● TASK OBJECTIVE: In the records that follow, find each line with the word "textwidth" and copy it.

● MATERIALS PROVIDED:
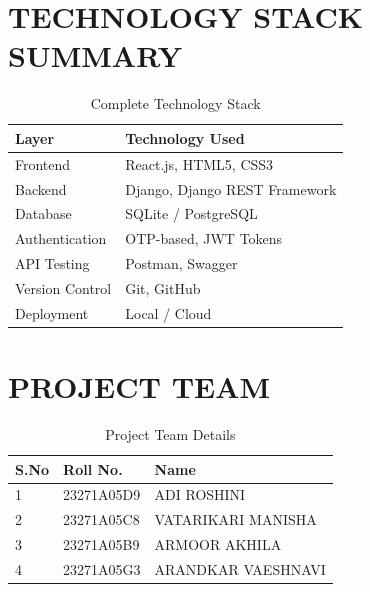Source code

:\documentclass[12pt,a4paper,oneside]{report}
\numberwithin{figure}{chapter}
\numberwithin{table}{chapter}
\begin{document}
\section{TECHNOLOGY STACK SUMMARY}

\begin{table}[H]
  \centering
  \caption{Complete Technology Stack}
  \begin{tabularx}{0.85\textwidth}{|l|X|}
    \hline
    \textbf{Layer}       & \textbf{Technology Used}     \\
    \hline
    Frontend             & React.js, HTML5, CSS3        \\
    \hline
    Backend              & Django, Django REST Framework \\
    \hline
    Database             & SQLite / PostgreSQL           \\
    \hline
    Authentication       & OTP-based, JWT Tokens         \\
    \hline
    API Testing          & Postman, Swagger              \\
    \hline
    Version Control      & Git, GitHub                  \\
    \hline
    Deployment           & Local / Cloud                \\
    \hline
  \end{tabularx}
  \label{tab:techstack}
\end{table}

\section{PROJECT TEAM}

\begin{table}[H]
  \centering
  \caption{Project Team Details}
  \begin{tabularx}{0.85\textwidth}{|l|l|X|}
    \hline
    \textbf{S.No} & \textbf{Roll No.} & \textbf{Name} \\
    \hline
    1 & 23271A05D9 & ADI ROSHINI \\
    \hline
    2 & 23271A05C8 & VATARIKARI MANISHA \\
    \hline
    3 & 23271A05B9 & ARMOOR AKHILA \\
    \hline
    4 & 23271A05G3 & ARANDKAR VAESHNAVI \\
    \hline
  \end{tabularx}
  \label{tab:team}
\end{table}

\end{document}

● YOUR SOLUTION:
  \begin{tabularx}{0.85\textwidth}{|l|X|}
  \begin{tabularx}{0.85\textwidth}{|l|l|X|}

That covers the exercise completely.